Assignment:
Scan the records beneath this line for the line holding "- create-solana-starter output" and the line holding "- A frontend", then transcribe exactly those two and all lines between.

*** Extracted material Section Begins ***

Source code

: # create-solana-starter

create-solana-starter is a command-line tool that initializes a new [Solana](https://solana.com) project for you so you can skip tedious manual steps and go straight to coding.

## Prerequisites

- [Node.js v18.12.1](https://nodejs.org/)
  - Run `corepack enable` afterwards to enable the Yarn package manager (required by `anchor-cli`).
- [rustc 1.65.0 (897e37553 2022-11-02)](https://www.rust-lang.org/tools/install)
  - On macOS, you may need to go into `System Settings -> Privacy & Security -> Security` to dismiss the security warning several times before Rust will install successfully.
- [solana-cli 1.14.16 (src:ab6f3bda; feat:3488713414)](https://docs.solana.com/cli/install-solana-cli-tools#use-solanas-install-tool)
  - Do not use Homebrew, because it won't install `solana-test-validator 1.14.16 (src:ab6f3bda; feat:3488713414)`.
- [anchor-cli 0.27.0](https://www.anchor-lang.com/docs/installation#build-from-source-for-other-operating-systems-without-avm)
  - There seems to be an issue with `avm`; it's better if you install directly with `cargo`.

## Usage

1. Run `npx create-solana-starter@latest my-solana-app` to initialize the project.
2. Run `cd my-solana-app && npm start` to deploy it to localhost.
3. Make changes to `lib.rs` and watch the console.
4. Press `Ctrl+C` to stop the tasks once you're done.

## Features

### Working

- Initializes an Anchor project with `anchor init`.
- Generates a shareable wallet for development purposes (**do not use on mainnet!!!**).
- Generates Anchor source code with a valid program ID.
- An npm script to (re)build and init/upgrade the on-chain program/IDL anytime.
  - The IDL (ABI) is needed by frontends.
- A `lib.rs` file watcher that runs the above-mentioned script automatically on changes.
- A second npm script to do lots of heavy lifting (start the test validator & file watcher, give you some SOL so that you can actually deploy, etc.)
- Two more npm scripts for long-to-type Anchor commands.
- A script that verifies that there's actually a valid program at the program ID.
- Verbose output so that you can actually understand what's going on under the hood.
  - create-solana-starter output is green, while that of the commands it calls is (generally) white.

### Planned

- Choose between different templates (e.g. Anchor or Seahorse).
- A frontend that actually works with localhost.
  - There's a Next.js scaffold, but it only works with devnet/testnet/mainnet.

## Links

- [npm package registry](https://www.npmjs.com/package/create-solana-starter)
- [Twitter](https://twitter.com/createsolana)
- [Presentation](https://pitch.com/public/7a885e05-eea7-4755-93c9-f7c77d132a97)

*** Extracted material Section Ends ***

Result of this task:
  - create-solana-starter output is green, while that of the commands it calls is (generally) white.

### Planned

- Choose between different templates (e.g. Anchor or Seahorse).
- A frontend that actually works with localhost.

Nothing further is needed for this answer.